Stuffed Cabbage Rolls

This super-easy weeknight meal is healthy, cheap and filling. Cabbage leaves are boiled until soft and pliable, stuffed with a simple lentil-walnut “ground beef” and rice filling (though there’s a paleo variation, a nut-free variation and an even cheaper variation listed below), rolled up and smothered in tomato sauce, then baked. I ate these all the time while training for the Colfax Marathon because I needed hella nutrients but didn’t have as much time to cook for myself.

Yield: About 8 Servings

  • 1 medium/large head green cabbage, rinsed
  • 1 jar tomato-basil pasta sauce (for this recipe I like Simple Truth, which is Kroger’s generic organic brand*)
  • Roughly 3 cups cooked brown rice (can be leftover)
  • 1 1/4 cup green or brown lentils (or you can use 3 cups leftover cooked lentils)
  • 1 bouillon cube or 2 tsp Better than Bouillon
  • Roughly 1.5 cups walnuts, soaked for at least 2 hours or overnight
  • 1.5 tsp chili powder
  • 2 Tbsp balsamic vinegar
  • 2 Tbsp tamari, soy sauce or liquid aminos
  • 2 Tbsp Worcestershire sauce (the Kroger generic brand is vegan**)
  • 3/4 tsp cumin
  • 1 tsp coriander
  • 1 tsp garlic powder
  • 3/4 tsp black pepper
  • Optional: cayenne pepper, red pepper flakes or hot sauce to taste

Note: If you don’t have one or a couple of the seasoning ingredients, it’s not the end of the world. Just season the filling with what you have until it’s nice and savory and you’re happy with it. If you want to use oregano and basil instead of cumin and coriander, it’s your world.

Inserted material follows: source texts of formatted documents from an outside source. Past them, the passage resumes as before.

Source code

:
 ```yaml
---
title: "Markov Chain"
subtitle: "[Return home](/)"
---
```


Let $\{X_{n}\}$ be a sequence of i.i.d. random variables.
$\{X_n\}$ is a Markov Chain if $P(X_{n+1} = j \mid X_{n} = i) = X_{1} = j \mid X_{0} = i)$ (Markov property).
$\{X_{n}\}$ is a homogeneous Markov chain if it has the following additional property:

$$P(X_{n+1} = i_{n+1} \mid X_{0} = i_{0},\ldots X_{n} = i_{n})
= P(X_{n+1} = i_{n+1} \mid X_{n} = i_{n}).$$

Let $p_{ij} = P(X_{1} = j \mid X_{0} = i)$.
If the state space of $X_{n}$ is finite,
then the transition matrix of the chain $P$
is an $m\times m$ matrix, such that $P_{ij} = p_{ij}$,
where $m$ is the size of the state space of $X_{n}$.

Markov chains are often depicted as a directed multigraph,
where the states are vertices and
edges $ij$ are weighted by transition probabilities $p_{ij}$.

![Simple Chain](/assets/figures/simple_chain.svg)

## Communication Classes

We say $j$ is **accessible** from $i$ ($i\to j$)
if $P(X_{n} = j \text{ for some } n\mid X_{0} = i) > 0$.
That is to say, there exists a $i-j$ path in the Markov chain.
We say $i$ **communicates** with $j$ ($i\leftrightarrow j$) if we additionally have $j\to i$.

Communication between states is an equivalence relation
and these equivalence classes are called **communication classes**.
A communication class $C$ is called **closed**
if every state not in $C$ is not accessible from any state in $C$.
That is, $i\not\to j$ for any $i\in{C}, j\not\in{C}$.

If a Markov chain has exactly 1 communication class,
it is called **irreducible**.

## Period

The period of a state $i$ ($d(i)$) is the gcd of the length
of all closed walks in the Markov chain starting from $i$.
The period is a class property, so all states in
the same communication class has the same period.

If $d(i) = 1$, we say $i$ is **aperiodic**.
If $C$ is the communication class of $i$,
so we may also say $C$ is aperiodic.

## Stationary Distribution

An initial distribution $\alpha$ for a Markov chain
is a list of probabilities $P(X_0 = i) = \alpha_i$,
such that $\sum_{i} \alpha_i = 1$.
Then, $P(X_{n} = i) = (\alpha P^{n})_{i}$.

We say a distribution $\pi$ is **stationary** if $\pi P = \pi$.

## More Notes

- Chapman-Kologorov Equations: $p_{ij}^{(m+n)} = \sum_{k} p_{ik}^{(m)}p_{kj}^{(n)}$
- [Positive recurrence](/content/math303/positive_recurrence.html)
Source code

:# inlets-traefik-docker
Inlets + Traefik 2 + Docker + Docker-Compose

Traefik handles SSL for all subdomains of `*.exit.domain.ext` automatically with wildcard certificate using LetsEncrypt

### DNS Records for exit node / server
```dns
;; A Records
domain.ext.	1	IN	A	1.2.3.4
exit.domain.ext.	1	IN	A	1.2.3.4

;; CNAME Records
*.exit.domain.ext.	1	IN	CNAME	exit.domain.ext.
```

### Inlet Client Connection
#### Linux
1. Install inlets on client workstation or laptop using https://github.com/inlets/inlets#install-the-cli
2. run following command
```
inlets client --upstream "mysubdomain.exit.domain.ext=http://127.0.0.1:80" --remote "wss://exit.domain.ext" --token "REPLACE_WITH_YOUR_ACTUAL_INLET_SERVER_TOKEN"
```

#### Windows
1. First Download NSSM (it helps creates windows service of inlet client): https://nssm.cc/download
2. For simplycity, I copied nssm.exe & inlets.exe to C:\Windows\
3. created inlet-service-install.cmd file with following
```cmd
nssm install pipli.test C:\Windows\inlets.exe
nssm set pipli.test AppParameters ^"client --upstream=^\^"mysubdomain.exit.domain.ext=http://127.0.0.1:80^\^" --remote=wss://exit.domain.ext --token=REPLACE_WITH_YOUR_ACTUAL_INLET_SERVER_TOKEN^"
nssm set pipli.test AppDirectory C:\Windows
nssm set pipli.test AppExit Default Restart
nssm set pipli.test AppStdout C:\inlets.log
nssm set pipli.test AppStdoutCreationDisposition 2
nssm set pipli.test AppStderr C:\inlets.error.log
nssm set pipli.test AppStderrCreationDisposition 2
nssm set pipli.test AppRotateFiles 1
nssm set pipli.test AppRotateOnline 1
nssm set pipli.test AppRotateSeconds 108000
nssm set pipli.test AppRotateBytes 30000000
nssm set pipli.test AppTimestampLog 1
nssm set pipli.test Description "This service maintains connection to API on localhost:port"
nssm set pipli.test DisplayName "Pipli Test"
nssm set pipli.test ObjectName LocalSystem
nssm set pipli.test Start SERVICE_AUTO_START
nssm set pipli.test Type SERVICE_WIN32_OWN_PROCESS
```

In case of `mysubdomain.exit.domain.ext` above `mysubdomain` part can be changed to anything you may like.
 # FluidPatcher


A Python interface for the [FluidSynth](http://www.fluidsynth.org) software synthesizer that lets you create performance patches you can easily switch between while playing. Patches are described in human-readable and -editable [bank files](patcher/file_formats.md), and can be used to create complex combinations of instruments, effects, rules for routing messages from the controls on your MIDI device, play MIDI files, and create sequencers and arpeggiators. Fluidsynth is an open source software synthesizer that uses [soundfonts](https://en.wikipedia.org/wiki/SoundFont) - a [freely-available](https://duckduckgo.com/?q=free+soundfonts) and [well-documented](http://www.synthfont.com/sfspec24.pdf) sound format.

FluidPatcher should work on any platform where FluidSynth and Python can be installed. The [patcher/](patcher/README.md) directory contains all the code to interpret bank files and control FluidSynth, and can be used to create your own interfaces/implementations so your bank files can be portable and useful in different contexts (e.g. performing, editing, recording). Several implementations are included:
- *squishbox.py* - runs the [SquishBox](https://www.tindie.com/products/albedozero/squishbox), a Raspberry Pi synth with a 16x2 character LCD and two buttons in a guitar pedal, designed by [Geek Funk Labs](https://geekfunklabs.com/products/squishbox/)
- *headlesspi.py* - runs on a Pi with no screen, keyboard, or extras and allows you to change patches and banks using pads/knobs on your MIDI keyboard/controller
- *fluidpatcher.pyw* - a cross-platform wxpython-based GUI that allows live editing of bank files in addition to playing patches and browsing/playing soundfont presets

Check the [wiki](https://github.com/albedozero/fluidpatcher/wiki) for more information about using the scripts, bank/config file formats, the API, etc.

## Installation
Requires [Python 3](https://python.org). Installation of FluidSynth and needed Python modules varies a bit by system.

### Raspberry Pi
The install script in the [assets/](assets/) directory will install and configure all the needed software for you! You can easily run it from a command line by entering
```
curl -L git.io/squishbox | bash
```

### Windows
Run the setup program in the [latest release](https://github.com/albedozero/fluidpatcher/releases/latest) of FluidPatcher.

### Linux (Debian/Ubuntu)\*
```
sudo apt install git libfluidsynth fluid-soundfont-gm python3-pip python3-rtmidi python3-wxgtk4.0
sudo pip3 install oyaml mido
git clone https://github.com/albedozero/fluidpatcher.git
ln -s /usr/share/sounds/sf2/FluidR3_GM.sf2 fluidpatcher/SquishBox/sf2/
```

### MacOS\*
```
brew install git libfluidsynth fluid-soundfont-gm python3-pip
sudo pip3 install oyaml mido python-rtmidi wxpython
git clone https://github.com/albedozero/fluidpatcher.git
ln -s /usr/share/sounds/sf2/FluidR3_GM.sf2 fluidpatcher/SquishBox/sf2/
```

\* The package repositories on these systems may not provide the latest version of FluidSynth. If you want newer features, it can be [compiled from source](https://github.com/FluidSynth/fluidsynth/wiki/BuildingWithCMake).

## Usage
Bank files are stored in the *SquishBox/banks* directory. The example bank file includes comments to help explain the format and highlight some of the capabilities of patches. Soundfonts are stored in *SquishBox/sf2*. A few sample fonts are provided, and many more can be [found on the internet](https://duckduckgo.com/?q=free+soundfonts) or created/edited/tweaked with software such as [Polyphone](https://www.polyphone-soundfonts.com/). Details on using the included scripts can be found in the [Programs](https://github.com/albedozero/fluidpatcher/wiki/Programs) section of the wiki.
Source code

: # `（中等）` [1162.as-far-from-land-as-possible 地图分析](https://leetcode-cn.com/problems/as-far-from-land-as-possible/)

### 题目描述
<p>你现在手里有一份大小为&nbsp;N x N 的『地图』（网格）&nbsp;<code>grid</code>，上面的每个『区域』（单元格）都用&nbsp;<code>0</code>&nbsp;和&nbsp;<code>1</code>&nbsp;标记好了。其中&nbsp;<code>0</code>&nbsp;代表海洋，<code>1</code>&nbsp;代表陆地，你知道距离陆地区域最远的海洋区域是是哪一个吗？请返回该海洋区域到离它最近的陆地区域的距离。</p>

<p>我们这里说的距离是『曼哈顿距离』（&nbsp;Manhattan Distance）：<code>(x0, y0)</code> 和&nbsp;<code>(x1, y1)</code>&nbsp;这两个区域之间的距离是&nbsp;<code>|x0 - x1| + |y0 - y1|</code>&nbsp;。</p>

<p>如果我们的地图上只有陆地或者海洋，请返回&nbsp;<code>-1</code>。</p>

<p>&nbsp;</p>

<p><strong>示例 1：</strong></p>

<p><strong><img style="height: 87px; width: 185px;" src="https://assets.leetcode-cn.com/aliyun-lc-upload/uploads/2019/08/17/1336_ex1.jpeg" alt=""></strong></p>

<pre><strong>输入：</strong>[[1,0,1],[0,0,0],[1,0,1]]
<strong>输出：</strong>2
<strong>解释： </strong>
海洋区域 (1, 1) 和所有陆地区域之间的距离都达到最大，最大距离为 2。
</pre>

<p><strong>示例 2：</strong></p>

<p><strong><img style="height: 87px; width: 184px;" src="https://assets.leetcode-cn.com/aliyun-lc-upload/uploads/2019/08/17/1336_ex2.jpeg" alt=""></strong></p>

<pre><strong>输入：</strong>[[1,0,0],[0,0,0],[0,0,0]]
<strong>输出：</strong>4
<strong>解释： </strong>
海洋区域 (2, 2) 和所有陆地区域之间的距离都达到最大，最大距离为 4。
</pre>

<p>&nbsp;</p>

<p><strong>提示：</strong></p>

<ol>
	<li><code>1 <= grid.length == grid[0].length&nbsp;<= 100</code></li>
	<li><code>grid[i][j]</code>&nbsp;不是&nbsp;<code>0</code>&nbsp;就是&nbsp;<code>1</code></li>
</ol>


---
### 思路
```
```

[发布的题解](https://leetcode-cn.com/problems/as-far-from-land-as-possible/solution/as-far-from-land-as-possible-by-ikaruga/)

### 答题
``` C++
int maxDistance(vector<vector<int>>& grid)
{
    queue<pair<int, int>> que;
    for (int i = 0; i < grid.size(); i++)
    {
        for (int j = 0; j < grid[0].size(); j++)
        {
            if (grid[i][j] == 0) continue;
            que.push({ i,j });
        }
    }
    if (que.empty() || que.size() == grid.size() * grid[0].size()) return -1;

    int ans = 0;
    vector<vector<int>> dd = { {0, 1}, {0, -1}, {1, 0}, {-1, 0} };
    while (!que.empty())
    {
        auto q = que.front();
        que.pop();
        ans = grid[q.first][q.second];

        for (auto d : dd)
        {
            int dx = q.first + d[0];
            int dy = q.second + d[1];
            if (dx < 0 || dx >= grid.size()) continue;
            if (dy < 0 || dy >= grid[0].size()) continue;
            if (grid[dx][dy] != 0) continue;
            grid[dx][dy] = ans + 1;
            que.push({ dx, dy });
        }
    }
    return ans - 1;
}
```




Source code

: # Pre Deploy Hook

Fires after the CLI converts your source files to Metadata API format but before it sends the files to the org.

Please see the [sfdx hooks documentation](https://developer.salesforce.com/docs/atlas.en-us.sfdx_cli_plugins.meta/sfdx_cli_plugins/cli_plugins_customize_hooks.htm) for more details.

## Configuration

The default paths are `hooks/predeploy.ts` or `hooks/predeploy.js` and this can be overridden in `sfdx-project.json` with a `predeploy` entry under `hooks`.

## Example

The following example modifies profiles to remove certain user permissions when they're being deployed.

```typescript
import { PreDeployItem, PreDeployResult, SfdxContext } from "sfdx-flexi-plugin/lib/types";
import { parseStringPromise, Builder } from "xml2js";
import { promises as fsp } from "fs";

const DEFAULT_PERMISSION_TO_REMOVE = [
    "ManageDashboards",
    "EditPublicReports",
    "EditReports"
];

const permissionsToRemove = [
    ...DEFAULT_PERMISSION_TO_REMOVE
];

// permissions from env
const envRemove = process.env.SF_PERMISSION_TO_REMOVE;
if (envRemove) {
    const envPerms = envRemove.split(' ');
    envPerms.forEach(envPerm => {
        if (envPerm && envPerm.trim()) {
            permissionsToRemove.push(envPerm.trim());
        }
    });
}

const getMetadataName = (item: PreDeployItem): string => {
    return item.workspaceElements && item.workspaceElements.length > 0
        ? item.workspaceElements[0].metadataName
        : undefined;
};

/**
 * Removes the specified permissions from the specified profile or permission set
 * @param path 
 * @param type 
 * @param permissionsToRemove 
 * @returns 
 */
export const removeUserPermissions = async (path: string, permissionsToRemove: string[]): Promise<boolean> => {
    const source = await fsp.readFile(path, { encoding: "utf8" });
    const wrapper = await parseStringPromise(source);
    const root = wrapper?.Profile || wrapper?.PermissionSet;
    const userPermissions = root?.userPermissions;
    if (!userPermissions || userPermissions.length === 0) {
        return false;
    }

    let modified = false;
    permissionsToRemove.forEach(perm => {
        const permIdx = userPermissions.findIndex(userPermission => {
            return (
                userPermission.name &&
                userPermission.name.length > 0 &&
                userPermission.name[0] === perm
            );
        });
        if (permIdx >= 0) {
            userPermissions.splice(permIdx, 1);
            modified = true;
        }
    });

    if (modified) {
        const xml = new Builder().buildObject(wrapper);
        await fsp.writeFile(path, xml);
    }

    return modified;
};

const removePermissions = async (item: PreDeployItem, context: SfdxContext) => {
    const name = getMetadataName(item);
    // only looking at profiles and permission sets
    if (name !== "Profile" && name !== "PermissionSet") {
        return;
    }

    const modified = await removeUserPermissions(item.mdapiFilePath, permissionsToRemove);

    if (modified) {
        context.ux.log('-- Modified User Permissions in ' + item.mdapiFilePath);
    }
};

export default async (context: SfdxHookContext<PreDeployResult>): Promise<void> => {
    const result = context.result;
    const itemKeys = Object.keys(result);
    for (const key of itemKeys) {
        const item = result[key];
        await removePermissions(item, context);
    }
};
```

  1. In a small, covered pot, bring 2.5 cups of water to a boil with the lentils and bouillon. Lower heat to medium and cook, covered, until lentils are soft but not mushy (about 20 minutes.) Remove lentils from pot and allow to cool
  2. In a large pot on high heat, boil roughly two quarts of water (or enough to cover the cabbage) with a teaspoon of salt. Cut around the core of the cabbage. You don’t have to cut the core out, but cut around it so that you can easily detach the leaves once they’re soft
  3. Once the water is boiling, add the whole cabbage. As the outer leaves cook and soften, gently detach them so that the leaves underneath can cook too. Once each leaf is soft and pliable, remove it from the water and drain in a colander
  4. Drain and thoroughly rinse the walnuts, then pulse in a food processor until broken into small crumbles. Add the cooled lentils and pulse until crumbly as well
  5. Empty the lentils, walnuts and rice into a large mixing bowl and mix together with all of the seasoning ingredients (chili powder, garlic powder, cumin, coriander, soy sauce, Worcestershire sauce, balsamic vinegar, pepper and optional hot sauce/red pepper.) Taste and adjust to your liking
  6. Preheat your oven to 350F. Spread a large cabbage leaf out on a cutting board and cut out a triangle of the thick, stem-like piece at the bottom so that it’s easier to roll up. Spoon about three spoonfuls of filling into the middle of the leaf and roll up like a burrito or summer roll, tucking in the sides. It doesn’t have to be perfect. Repeat with each cabbage leaf until your filling is used up
  7. Spread about half the tomato sauce onto the bottom of a 9×13 baking pan. Place each cabbage roll into the pan- it’s fine to get them really crowded. Once your cabbage rolls are all packed into the pan, spread the rest of the tomato sauce on top
  8. Bake uncovered for about 25 minutes or until the tops of the rolls are wrinkly

Paleo Version: 

Use cauliflower rice and substitute soaked sunflower seeds and/or pumpkin seeds for the lentils. Use coconut aminos instead of soy sauce

Nut-Free Version:

Substitute soaked sunflower seeds and/or pumpkin seeds for the walnuts

Cheaper Version:

Omit the walnuts and just use all lentils

 

 

 

*if you want to make your tomato sauce from scratch, knock yourself out

**I’m not in any way affiliated with or compensated by Kroger or any affiliated brand, I just recommend some of their products because they’re on the affordable end of the spectrum and fairly widespread across the US.